** Your task **
Below are records to retype exactly, except for the pictures.

** Data to process **

----------

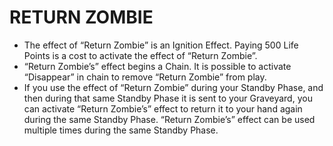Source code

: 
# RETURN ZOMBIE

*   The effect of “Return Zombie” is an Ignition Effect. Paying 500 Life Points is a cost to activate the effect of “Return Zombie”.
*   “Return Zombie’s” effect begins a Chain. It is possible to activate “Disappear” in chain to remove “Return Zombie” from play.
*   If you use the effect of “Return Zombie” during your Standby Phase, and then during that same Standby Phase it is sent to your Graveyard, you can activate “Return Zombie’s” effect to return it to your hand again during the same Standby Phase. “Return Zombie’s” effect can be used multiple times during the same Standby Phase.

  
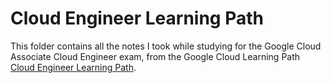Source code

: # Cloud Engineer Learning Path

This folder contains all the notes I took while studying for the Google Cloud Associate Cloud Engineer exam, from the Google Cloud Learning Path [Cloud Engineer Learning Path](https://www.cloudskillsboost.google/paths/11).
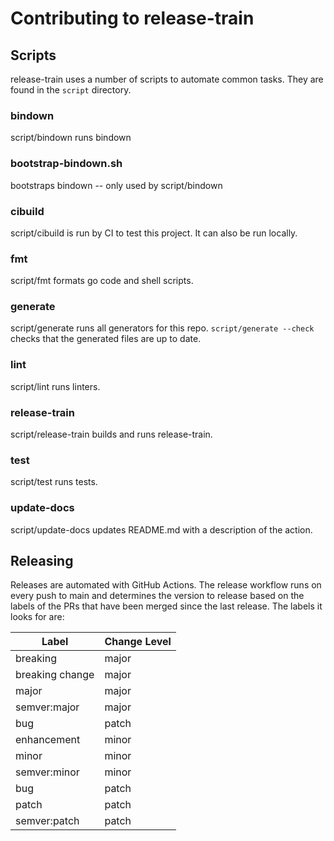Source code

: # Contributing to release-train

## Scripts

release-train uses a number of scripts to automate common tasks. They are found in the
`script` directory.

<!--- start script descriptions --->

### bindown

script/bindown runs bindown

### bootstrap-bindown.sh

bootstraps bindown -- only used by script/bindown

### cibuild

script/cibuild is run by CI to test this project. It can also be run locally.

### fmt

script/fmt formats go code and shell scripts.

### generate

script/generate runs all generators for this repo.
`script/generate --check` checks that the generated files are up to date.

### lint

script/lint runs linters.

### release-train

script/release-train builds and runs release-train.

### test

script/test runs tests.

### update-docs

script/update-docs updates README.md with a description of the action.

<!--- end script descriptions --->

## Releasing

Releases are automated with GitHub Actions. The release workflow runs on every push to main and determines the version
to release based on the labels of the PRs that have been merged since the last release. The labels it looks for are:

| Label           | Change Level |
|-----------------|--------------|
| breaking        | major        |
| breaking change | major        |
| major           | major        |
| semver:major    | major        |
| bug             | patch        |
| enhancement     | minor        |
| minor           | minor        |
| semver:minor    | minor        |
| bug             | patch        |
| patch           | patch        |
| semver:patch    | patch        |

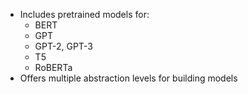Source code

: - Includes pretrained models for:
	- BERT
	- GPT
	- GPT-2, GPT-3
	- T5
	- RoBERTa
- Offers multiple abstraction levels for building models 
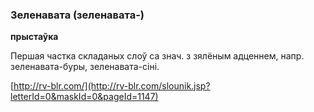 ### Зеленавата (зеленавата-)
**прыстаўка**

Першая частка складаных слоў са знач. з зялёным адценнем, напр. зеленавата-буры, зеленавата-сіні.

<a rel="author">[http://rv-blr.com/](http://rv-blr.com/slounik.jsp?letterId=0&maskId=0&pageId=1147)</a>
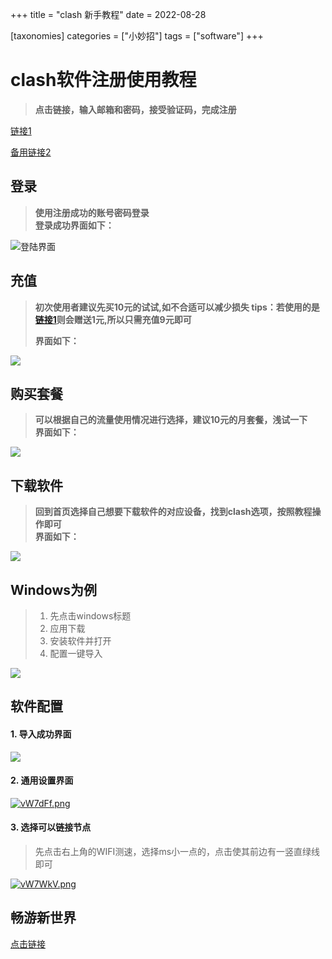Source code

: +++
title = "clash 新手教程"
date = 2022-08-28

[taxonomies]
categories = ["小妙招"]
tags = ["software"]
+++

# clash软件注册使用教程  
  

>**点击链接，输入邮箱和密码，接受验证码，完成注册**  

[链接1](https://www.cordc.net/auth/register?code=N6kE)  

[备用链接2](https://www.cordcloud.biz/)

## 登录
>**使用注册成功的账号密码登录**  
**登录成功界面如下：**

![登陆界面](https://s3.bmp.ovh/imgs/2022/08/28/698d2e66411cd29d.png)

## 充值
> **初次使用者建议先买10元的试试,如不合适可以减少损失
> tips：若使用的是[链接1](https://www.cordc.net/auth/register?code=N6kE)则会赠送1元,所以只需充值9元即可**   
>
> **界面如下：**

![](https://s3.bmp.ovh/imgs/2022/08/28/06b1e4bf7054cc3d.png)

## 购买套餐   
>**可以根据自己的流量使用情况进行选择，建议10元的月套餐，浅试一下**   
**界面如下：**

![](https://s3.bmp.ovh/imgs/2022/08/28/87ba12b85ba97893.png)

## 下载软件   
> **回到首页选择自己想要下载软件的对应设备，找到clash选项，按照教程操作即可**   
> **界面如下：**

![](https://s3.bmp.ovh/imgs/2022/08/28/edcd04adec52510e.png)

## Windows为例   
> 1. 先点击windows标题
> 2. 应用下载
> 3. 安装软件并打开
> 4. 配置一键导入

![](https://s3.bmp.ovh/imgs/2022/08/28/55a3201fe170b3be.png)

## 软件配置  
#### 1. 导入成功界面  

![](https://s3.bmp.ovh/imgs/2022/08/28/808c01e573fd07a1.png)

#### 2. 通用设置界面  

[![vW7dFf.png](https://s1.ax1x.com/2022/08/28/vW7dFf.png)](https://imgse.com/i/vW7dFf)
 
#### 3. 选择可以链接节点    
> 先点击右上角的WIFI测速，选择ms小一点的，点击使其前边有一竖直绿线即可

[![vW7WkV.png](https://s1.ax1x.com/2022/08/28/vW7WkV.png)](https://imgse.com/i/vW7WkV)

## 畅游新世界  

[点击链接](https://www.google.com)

----------

** Finished task **
Source code

: 
# RETURN ZOMBIE

*   The effect of “Return Zombie” is an Ignition Effect. Paying 500 Life Points is a cost to activate the effect of “Return Zombie”.
*   “Return Zombie’s” effect begins a Chain. It is possible to activate “Disappear” in chain to remove “Return Zombie” from play.
*   If you use the effect of “Return Zombie” during your Standby Phase, and then during that same Standby Phase it is sent to your Graveyard, you can activate “Return Zombie’s” effect to return it to your hand again during the same Standby Phase. “Return Zombie’s” effect can be used multiple times during the same Standby Phase.

  
Source code

: # Cloud Engineer Learning Path

This folder contains all the notes I took while studying for the Google Cloud Associate Cloud Engineer exam, from the Google Cloud Learning Path [Cloud Engineer Learning Path](https://www.cloudskillsboost.google/paths/11).
Source code

: # Contributing to release-train

## Scripts

release-train uses a number of scripts to automate common tasks. They are found in the
`script` directory.

<!--- start script descriptions --->

### bindown

script/bindown runs bindown

### bootstrap-bindown.sh

bootstraps bindown -- only used by script/bindown

### cibuild

script/cibuild is run by CI to test this project. It can also be run locally.

### fmt

script/fmt formats go code and shell scripts.

### generate

script/generate runs all generators for this repo.
`script/generate --check` checks that the generated files are up to date.

### lint

script/lint runs linters.

### release-train

script/release-train builds and runs release-train.

### test

script/test runs tests.

### update-docs

script/update-docs updates README.md with a description of the action.

<!--- end script descriptions --->

## Releasing

Releases are automated with GitHub Actions. The release workflow runs on every push to main and determines the version
to release based on the labels of the PRs that have been merged since the last release. The labels it looks for are:

| Label           | Change Level |
|-----------------|--------------|
| breaking        | major        |
| breaking change | major        |
| major           | major        |
| semver:major    | major        |
| bug             | patch        |
| enhancement     | minor        |
| minor           | minor        |
| semver:minor    | minor        |
| bug             | patch        |
| patch           | patch        |
| semver:patch    | patch        |

Source code

: - Includes pretrained models for:
	- BERT
	- GPT
	- GPT-2, GPT-3
	- T5
	- RoBERTa
- Offers multiple abstraction levels for building models 
 ### Зеленавата (зеленавата-)
**прыстаўка**

Першая частка складаных слоў са знач. з зялёным адценнем, напр. зеленавата-буры, зеленавата-сіні.

<a rel="author">[http://rv-blr.com/](http://rv-blr.com/slounik.jsp?letterId=0&maskId=0&pageId=1147)</a>
Source code

: +++
title = "clash 新手教程"
date = 2022-08-28

[taxonomies]
categories = ["小妙招"]
tags = ["software"]
+++

# clash软件注册使用教程  
  

>**点击链接，输入邮箱和密码，接受验证码，完成注册**  

[链接1](https://www.cordc.net/auth/register?code=N6kE)  

[备用链接2](https://www.cordcloud.biz/)

## 登录
>**使用注册成功的账号密码登录**  
**登录成功界面如下：**

![登陆界面](https://s3.bmp.ovh/imgs/2022/08/28/698d2e66411cd29d.png)

## 充值
> **初次使用者建议先买10元的试试,如不合适可以减少损失
> tips：若使用的是[链接1](https://www.cordc.net/auth/register?code=N6kE)则会赠送1元,所以只需充值9元即可**   
>
> **界面如下：**

![](https://s3.bmp.ovh/imgs/2022/08/28/06b1e4bf7054cc3d.png)

## 购买套餐   
>**可以根据自己的流量使用情况进行选择，建议10元的月套餐，浅试一下**   
**界面如下：**

![](https://s3.bmp.ovh/imgs/2022/08/28/87ba12b85ba97893.png)

## 下载软件   
> **回到首页选择自己想要下载软件的对应设备，找到clash选项，按照教程操作即可**   
> **界面如下：**

![](https://s3.bmp.ovh/imgs/2022/08/28/edcd04adec52510e.png)

## Windows为例   
> 1. 先点击windows标题
> 2. 应用下载
> 3. 安装软件并打开
> 4. 配置一键导入

![](https://s3.bmp.ovh/imgs/2022/08/28/55a3201fe170b3be.png)

## 软件配置  
#### 1. 导入成功界面  

![](https://s3.bmp.ovh/imgs/2022/08/28/808c01e573fd07a1.png)

#### 2. 通用设置界面  

[![vW7dFf.png](https://s1.ax1x.com/2022/08/28/vW7dFf.png)](https://imgse.com/i/vW7dFf)
 
#### 3. 选择可以链接节点    
> 先点击右上角的WIFI测速，选择ms小一点的，点击使其前边有一竖直绿线即可

[![vW7WkV.png](https://s1.ax1x.com/2022/08/28/vW7WkV.png)](https://imgse.com/i/vW7WkV)

## 畅游新世界  

[点击链接](https://www.google.com)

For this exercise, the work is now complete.